The Coahoma County School District board voted to name Scott the Coahoma County Red Panthers’ high school football coach during the May board meeting. Scott succeeds Mario Lane, who was the coach for two seasons.
“I just wanted to get back into coaching and I felt like it would be a great opportunity,” Scott said. “I know a lot of people from Clarksdale. I just honestly thought it would be a great move for me as well and then just being able to work with the young men. This program, I think it’s going to need a lot of rebuilding and that’s something that I’m ready to do. I think it’s something that God is calling me to do.”

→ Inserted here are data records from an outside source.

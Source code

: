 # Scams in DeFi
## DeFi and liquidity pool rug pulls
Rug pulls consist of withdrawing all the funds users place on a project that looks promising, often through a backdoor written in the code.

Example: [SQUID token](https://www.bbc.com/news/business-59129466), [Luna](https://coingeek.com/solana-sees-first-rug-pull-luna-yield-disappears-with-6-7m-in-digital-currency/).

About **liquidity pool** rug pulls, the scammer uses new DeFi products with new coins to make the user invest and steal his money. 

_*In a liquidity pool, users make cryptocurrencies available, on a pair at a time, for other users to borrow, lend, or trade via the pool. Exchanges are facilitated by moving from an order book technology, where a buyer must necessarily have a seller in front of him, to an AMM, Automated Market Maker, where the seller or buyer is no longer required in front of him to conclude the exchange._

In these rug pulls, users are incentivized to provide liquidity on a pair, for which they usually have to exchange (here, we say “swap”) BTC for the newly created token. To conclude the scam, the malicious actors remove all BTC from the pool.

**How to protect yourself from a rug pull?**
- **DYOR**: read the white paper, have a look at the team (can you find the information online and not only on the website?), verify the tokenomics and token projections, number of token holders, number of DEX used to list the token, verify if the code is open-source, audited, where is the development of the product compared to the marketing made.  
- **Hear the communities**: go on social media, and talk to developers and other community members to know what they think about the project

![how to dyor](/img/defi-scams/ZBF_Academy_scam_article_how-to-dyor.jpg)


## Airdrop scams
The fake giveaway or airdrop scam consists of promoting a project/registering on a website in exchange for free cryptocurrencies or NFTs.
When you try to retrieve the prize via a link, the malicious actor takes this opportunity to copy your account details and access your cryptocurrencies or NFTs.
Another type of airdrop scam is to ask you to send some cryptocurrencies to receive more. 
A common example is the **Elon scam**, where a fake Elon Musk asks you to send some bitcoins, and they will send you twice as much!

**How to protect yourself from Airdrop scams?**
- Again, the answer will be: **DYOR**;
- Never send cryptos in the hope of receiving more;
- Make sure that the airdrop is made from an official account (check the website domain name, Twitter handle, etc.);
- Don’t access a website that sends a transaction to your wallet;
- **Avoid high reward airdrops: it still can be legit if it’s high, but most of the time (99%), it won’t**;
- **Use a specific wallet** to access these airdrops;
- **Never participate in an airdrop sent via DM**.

Scott is from Tunica and a 2000 Rosa Fort High School graduate. He was a wide receiver and safety in football, a shooting guard in basketball and ran track. He was named to the all-state football team in high school and earned many other athletic honors while playing for Rosa Fort. He is a 2005 Mississippi State University graduate with a degree in business and a minor in management. He was a receiver for the Bulldogs and his teammates included Clarksdale natives Mario Haggan, who played in the NFL, and the late Darren Williams.
Scott was the Rosa Fort head coach in 2010 and took the Lions to the playoffs after not being a contender the previous year. Then he became the basketball coach where he won three district championships and missed the state tournament by one game three times.
He remained as an assistant football coach through most of his tenure at his alma mater. He was the receiver and defensive backs coach in 2012 and 2013, offensive coordinator in 2014 and 2015, receivers coach in 2016 and offensive coordinator in 2017 and 2018.
Scott said the offense averaged 35 points in 2017. As the No. 4 seed in the 2018 playoffs, he said the Lions knocked off the No. 1 team.
He was in Memphis the past school year helping with different skill camps for football and basketball. He also taught physical education at Cornerstone Prep in the Memphis area.
Now, Scott is ready to use his connections with the Clarksdale area to build a program for the Red Panthers.
“I have a lot of good guys that I know,” Scott said. “From dealing with those guys, it’s some great athletes in Clarksdale, Miss. I’ve always wondered why the County wasn’t successful because I feel like it’s no way they don’t have the athletes to compete on the level they are on.”
Scott said his goal is to build something the community and young men can be proud of, build a program from the ground up that builds character and a family type environment with discipline.
Scott is the team’s eighth coach since 2011 and believes stability could turn the program around.
“To me, something just doesn’t sit right because I don’t see you having all these great athletes, but you can’t put it together,” he said.
Scott has not put together a coaching staff, but he has talked with current Coahoma Early College High School coach Jeremiah Brassell about the possibility of being an assistant. The future of CECHS football is up in the air and athletes from the Tigers might be playing for the Red Panthers next season.
“I think it would be a great connection and a way to help me out to build a gap between any of the children that come over from Aggie,” Scott said. “He’s a seasoned coach. The children respect him. I think that would be something that I could build on and a good relationship with him and the young men that are coming over here.”
Scott said he plans to follow state guidelines when it comes to the COVID-19 pandemic, but he understands the importance of hitting the ground running with his program and having athletes working out.
He said, most likely, eight players and two coaches or nine players and one coach will be in the weight room at one time.
“If they are willing to work with me on that, my goal is to keep everything under 10 and kind of just have one coach in, have guys come in and start a workout plan,” Scott said.